View the full report into reptile related diseases in humans.

  1. In their natural state, reptiles present almost no health threat to humans as a result of the micro-organisms these animals carry.
  2. Captivity places tremendous stress on reptiles, and changes their natural microbiology in a way that increases illness in the animals leading to high levels of early morbidity. The majority of reptiles do not even survive their first year in captivity.

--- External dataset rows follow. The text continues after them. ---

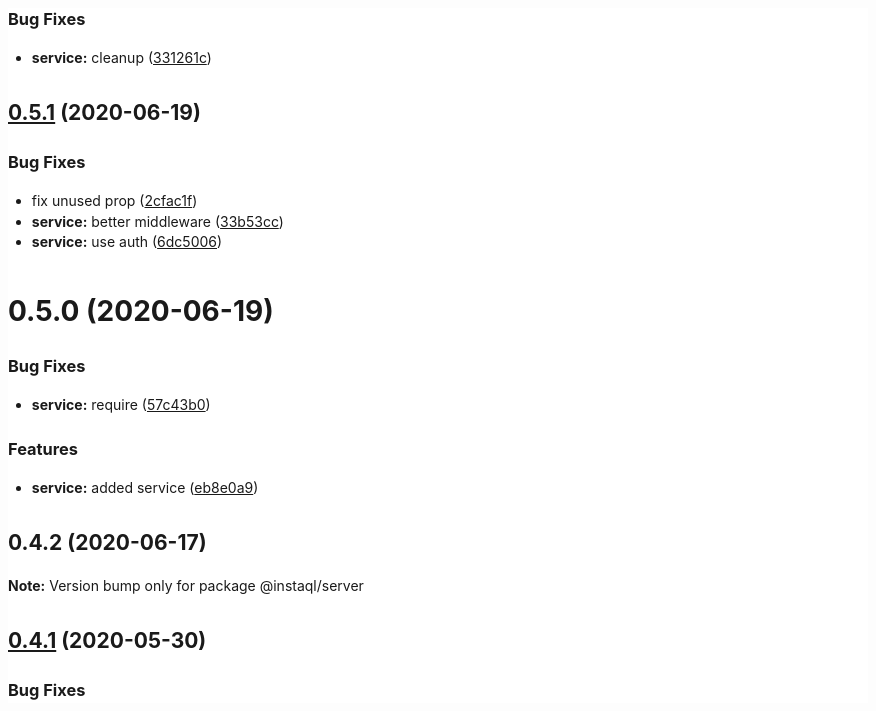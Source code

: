 
### Bug Fixes

* **service:** cleanup ([331261c](https://github.com/pyramation/instaql/commit/331261c351c4841eb2fc0206cfee08524edc5d4e))





## [0.5.1](https://github.com/pyramation/instaql/compare/@instaql/service@0.5.0...@instaql/service@0.5.1) (2020-06-19)


### Bug Fixes

* fix unused prop ([2cfac1f](https://github.com/pyramation/instaql/commit/2cfac1fa99753f6cc14c4da9a5eccae9e9fdb65c))
* **service:** better middleware ([33b53cc](https://github.com/pyramation/instaql/commit/33b53cc669a48d1b382247dc691d3a0ec8bb8459))
* **service:** use auth ([6dc5006](https://github.com/pyramation/instaql/commit/6dc500614ff49b7196846d27a86592947b5cdb66))





# 0.5.0 (2020-06-19)


### Bug Fixes

* **service:** require ([57c43b0](https://github.com/pyramation/instaql/commit/57c43b00c2107373fa0d53f431cdc47b05fe7d1e))


### Features

* **service:** added service ([eb8e0a9](https://github.com/pyramation/instaql/commit/eb8e0a9d27be52193f665162060a719bae40009b))





## 0.4.2 (2020-06-17)

**Note:** Version bump only for package @instaql/server





## [0.4.1](https://github.com/pyramation/instaql/compare/@instaql/server@0.4.0...@instaql/server@0.4.1) (2020-05-30)


### Bug Fixes
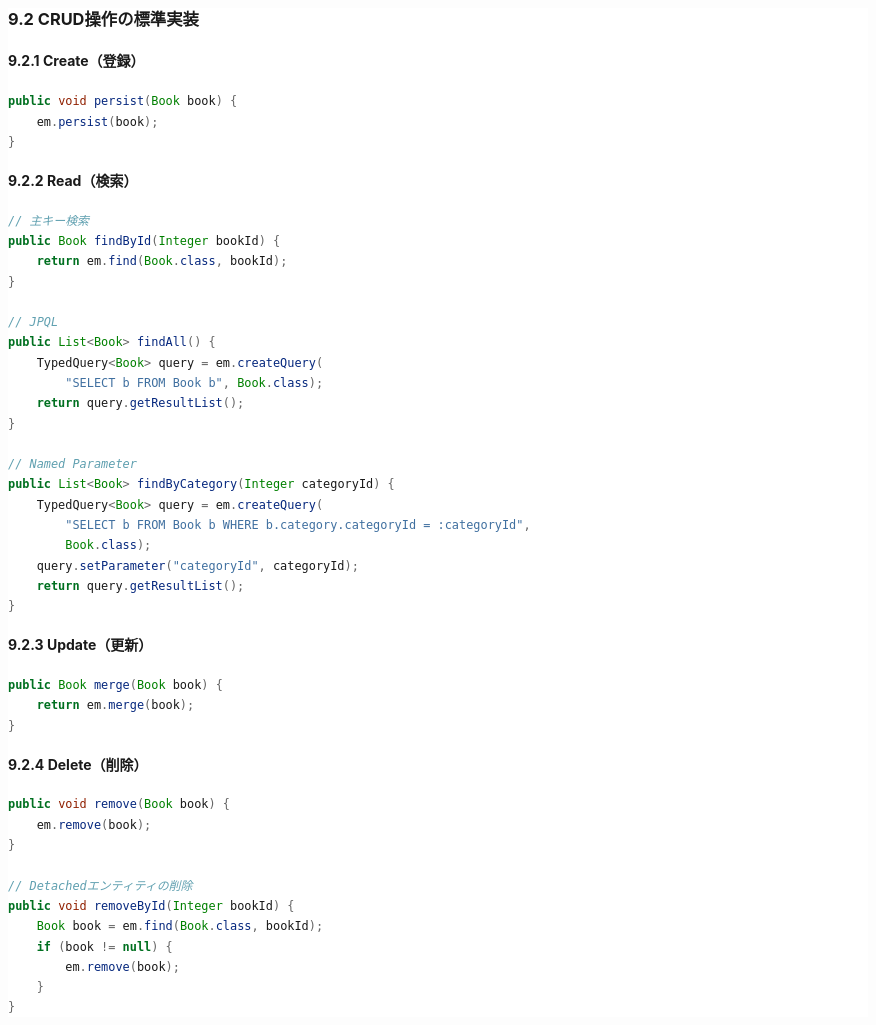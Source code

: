 ### 9.2 CRUD操作の標準実装

#### 9.2.1 Create（登録）

```java
public void persist(Book book) {
    em.persist(book);
}
```

#### 9.2.2 Read（検索）

```java
// 主キー検索
public Book findById(Integer bookId) {
    return em.find(Book.class, bookId);
}

// JPQL
public List<Book> findAll() {
    TypedQuery<Book> query = em.createQuery(
        "SELECT b FROM Book b", Book.class);
    return query.getResultList();
}

// Named Parameter
public List<Book> findByCategory(Integer categoryId) {
    TypedQuery<Book> query = em.createQuery(
        "SELECT b FROM Book b WHERE b.category.categoryId = :categoryId", 
        Book.class);
    query.setParameter("categoryId", categoryId);
    return query.getResultList();
}
```

#### 9.2.3 Update（更新）

```java
public Book merge(Book book) {
    return em.merge(book);
}
```

#### 9.2.4 Delete（削除）

```java
public void remove(Book book) {
    em.remove(book);
}

// Detachedエンティティの削除
public void removeById(Integer bookId) {
    Book book = em.find(Book.class, bookId);
    if (book != null) {
        em.remove(book);
    }
}
```
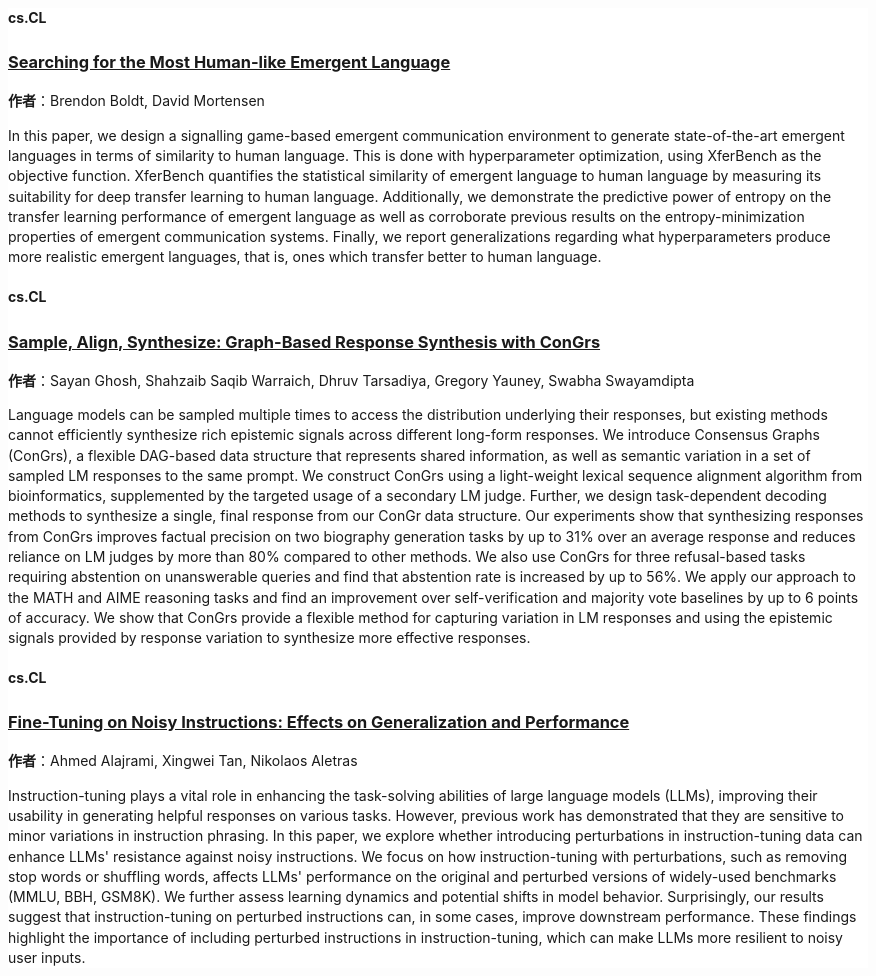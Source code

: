 
#### cs.CL

### [Searching for the Most Human-like Emergent Language](https://arxiv.org/abs/2510.03467)
**作者**：Brendon Boldt, David Mortensen

In this paper, we design a signalling game-based emergent communication environment to generate state-of-the-art emergent languages in terms of similarity to human language. This is done with hyperparameter optimization, using XferBench as the objective function. XferBench quantifies the statistical similarity of emergent language to human language by measuring its suitability for deep transfer learning to human language. Additionally, we demonstrate the predictive power of entropy on the transfer learning performance of emergent language as well as corroborate previous results on the entropy-minimization properties of emergent communication systems. Finally, we report generalizations regarding what hyperparameters produce more realistic emergent languages, that is, ones which transfer better to human language.


#### cs.CL

### [Sample, Align, Synthesize: Graph-Based Response Synthesis with ConGrs](https://arxiv.org/abs/2510.03527)
**作者**：Sayan Ghosh, Shahzaib Saqib Warraich, Dhruv Tarsadiya, Gregory Yauney, Swabha Swayamdipta

Language models can be sampled multiple times to access the distribution underlying their responses, but existing methods cannot efficiently synthesize rich epistemic signals across different long-form responses. We introduce Consensus Graphs (ConGrs), a flexible DAG-based data structure that represents shared information, as well as semantic variation in a set of sampled LM responses to the same prompt. We construct ConGrs using a light-weight lexical sequence alignment algorithm from bioinformatics, supplemented by the targeted usage of a secondary LM judge. Further, we design task-dependent decoding methods to synthesize a single, final response from our ConGr data structure. Our experiments show that synthesizing responses from ConGrs improves factual precision on two biography generation tasks by up to 31% over an average response and reduces reliance on LM judges by more than 80% compared to other methods. We also use ConGrs for three refusal-based tasks requiring abstention on unanswerable queries and find that abstention rate is increased by up to 56%. We apply our approach to the MATH and AIME reasoning tasks and find an improvement over self-verification and majority vote baselines by up to 6 points of accuracy. We show that ConGrs provide a flexible method for capturing variation in LM responses and using the epistemic signals provided by response variation to synthesize more effective responses.


#### cs.CL

### [Fine-Tuning on Noisy Instructions: Effects on Generalization and Performance](https://arxiv.org/abs/2510.03528)
**作者**：Ahmed Alajrami, Xingwei Tan, Nikolaos Aletras

Instruction-tuning plays a vital role in enhancing the task-solving abilities of large language models (LLMs), improving their usability in generating helpful responses on various tasks. However, previous work has demonstrated that they are sensitive to minor variations in instruction phrasing. In this paper, we explore whether introducing perturbations in instruction-tuning data can enhance LLMs' resistance against noisy instructions. We focus on how instruction-tuning with perturbations, such as removing stop words or shuffling words, affects LLMs' performance on the original and perturbed versions of widely-used benchmarks (MMLU, BBH, GSM8K). We further assess learning dynamics and potential shifts in model behavior. Surprisingly, our results suggest that instruction-tuning on perturbed instructions can, in some cases, improve downstream performance. These findings highlight the importance of including perturbed instructions in instruction-tuning, which can make LLMs more resilient to noisy user inputs.
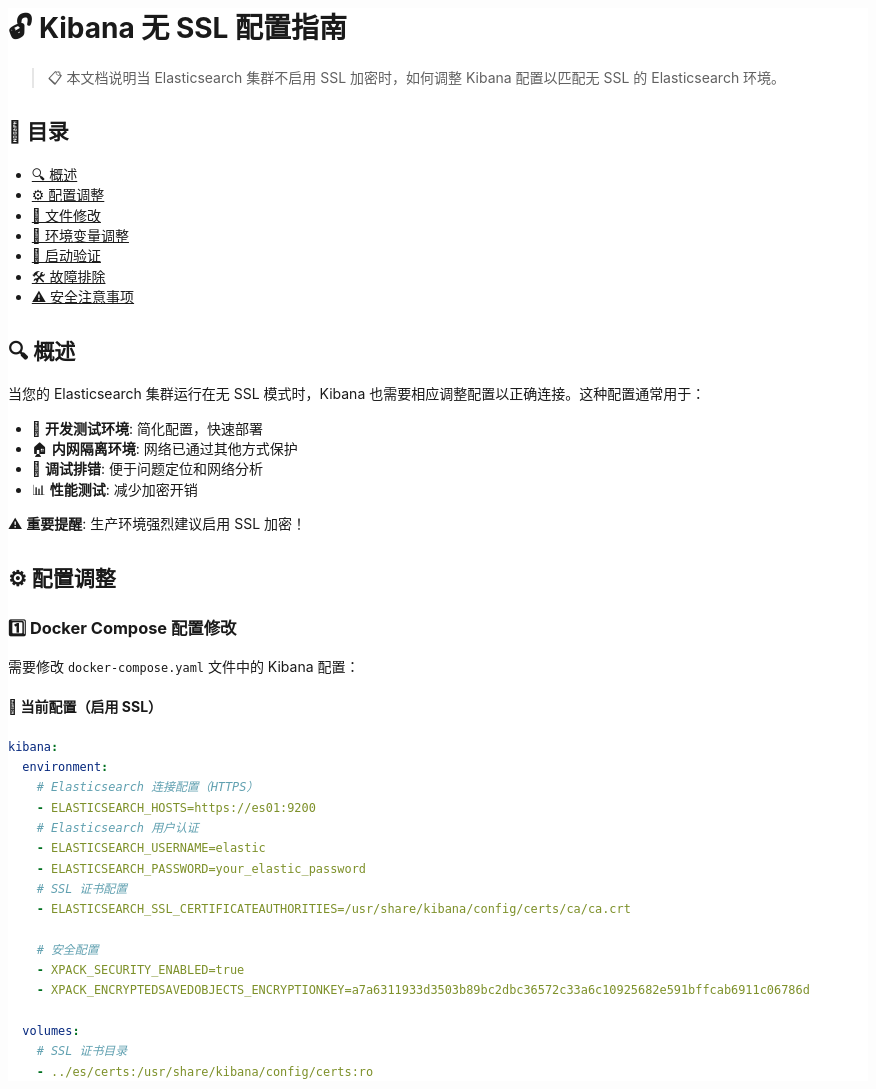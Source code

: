 # 🔓 Kibana 无 SSL 配置指南

> 📋 本文档说明当 Elasticsearch 集群不启用 SSL 加密时，如何调整 Kibana 配置以匹配无 SSL 的 Elasticsearch 环境。

## 📖 目录

- [🔍 概述](#-概述)
- [⚙️ 配置调整](#️-配置调整)
- [📁 文件修改](#-文件修改)
- [🔧 环境变量调整](#-环境变量调整)
- [🚀 启动验证](#-启动验证)
- [🛠️ 故障排除](#️-故障排除)
- [⚠️ 安全注意事项](#️-安全注意事项)

## 🔍 概述

当您的 Elasticsearch 集群运行在无 SSL 模式时，Kibana 也需要相应调整配置以正确连接。这种配置通常用于：

- 🧪 **开发测试环境**: 简化配置，快速部署
- 🏠 **内网隔离环境**: 网络已通过其他方式保护
- 🔧 **调试排错**: 便于问题定位和网络分析
- 📊 **性能测试**: 减少加密开销

⚠️ **重要提醒**: 生产环境强烈建议启用 SSL 加密！

## ⚙️ 配置调整

### 1️⃣ Docker Compose 配置修改

需要修改 `docker-compose.yaml` 文件中的 Kibana 配置：

#### 🔴 **当前配置（启用 SSL）**

```yaml
kibana:
  environment:
    # Elasticsearch 连接配置（HTTPS）
    - ELASTICSEARCH_HOSTS=https://es01:9200
    # Elasticsearch 用户认证
    - ELASTICSEARCH_USERNAME=elastic
    - ELASTICSEARCH_PASSWORD=your_elastic_password
    # SSL 证书配置
    - ELASTICSEARCH_SSL_CERTIFICATEAUTHORITIES=/usr/share/kibana/config/certs/ca/ca.crt

    # 安全配置
    - XPACK_SECURITY_ENABLED=true
    - XPACK_ENCRYPTEDSAVEDOBJECTS_ENCRYPTIONKEY=a7a6311933d3503b89bc2dbc36572c33a6c10925682e591bffcab6911c06786d

  volumes:
    # SSL 证书目录
    - ../es/certs:/usr/share/kibana/config/certs:ro
```
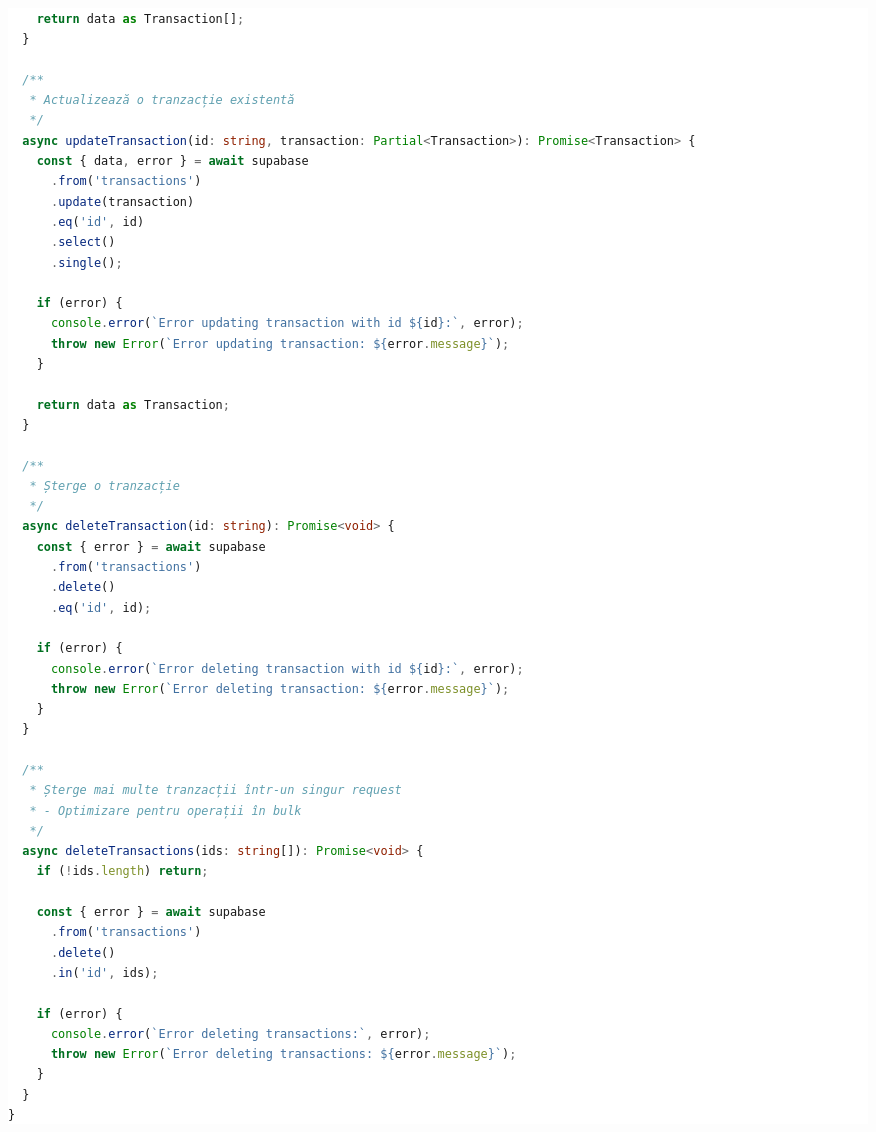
 ```typescript
    return data as Transaction[];
  }

  /**
   * Actualizează o tranzacție existentă
   */
  async updateTransaction(id: string, transaction: Partial<Transaction>): Promise<Transaction> {
    const { data, error } = await supabase
      .from('transactions')
      .update(transaction)
      .eq('id', id)
      .select()
      .single();

    if (error) {
      console.error(`Error updating transaction with id ${id}:`, error);
      throw new Error(`Error updating transaction: ${error.message}`);
    }

    return data as Transaction;
  }

  /**
   * Șterge o tranzacție
   */
  async deleteTransaction(id: string): Promise<void> {
    const { error } = await supabase
      .from('transactions')
      .delete()
      .eq('id', id);

    if (error) {
      console.error(`Error deleting transaction with id ${id}:`, error);
      throw new Error(`Error deleting transaction: ${error.message}`);
    }
  }
  
  /**
   * Șterge mai multe tranzacții într-un singur request
   * - Optimizare pentru operații în bulk
   */
  async deleteTransactions(ids: string[]): Promise<void> {
    if (!ids.length) return;
    
    const { error } = await supabase
      .from('transactions')
      .delete()
      .in('id', ids);

    if (error) {
      console.error(`Error deleting transactions:`, error);
      throw new Error(`Error deleting transactions: ${error.message}`);
    }
  }
}
```

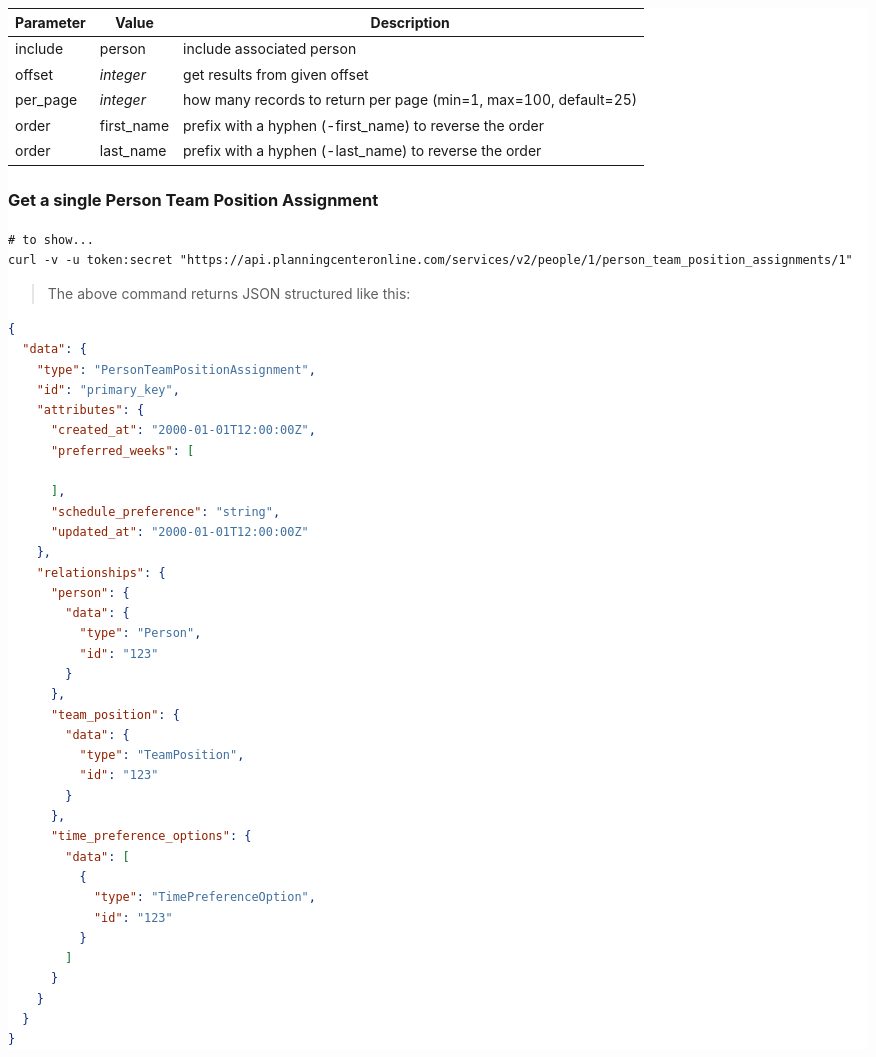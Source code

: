 Parameter | Value | Description
--------- | ----- | -----------
include | person | include associated person
offset | _integer_ | get results from given offset
per_page | _integer_ | how many records to return per page (min=1, max=100, default=25)
order | first_name | prefix with a hyphen (-first_name) to reverse the order
order | last_name | prefix with a hyphen (-last_name) to reverse the order

### Get a single Person Team Position Assignment

```shell
# to show...
curl -v -u token:secret "https://api.planningcenteronline.com/services/v2/people/1/person_team_position_assignments/1"
```


> The above command returns JSON structured like this:

```json
{
  "data": {
    "type": "PersonTeamPositionAssignment",
    "id": "primary_key",
    "attributes": {
      "created_at": "2000-01-01T12:00:00Z",
      "preferred_weeks": [

      ],
      "schedule_preference": "string",
      "updated_at": "2000-01-01T12:00:00Z"
    },
    "relationships": {
      "person": {
        "data": {
          "type": "Person",
          "id": "123"
        }
      },
      "team_position": {
        "data": {
          "type": "TeamPosition",
          "id": "123"
        }
      },
      "time_preference_options": {
        "data": [
          {
            "type": "TimePreferenceOption",
            "id": "123"
          }
        ]
      }
    }
  }
}
```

  3. Because captive reptiles are prolific carriers of salmonella and other micro-organisms, they can be a major cause of disease in humans. In February 2000, Prof Liam Donaldson, Chief Medical Officer for the UK Department of Health, advised that children under five, pregnant women and the elderly should avoid all contact with reptiles.
  4. Reptile handlers acquire disease as a direct result of contact with the animal - whether from faeces, urine, skin or saliva - or the animal's cage, provisions, furnishings or water supply.
  5. Salmonella is a common bacteria associated with human disease, but reptiles additionally carry worms and ticks which also can cause illness. It has been shown that relevant microorganisms may survive for long periods in the general environment, in tap water for three months, and in faecal material for up to two and a half years. Transmission routes can also be highly indirect - e.g. through an intermediary host or inanimate object.
  6. At the height of the U.S. terrapin trade in the mid 1970s, there were 280,000 cases of turtle-related salmonellosis in humans. Pet stores attempted to educate their staff and the public about the dangers of keeping reptiles, but these efforts failed. Thus the U.S. Food and Drug Administration introduced a nation-wide ban on the trade in terrapins in 1975. Canada followed suit in 1976.
  7. Most people who deal with exotic reptiles have only a vague knowledge of the disease risks associated with such animals. By buying these animals, the public unwittingly runs the risk of bringing reptile-associated disease into their homes.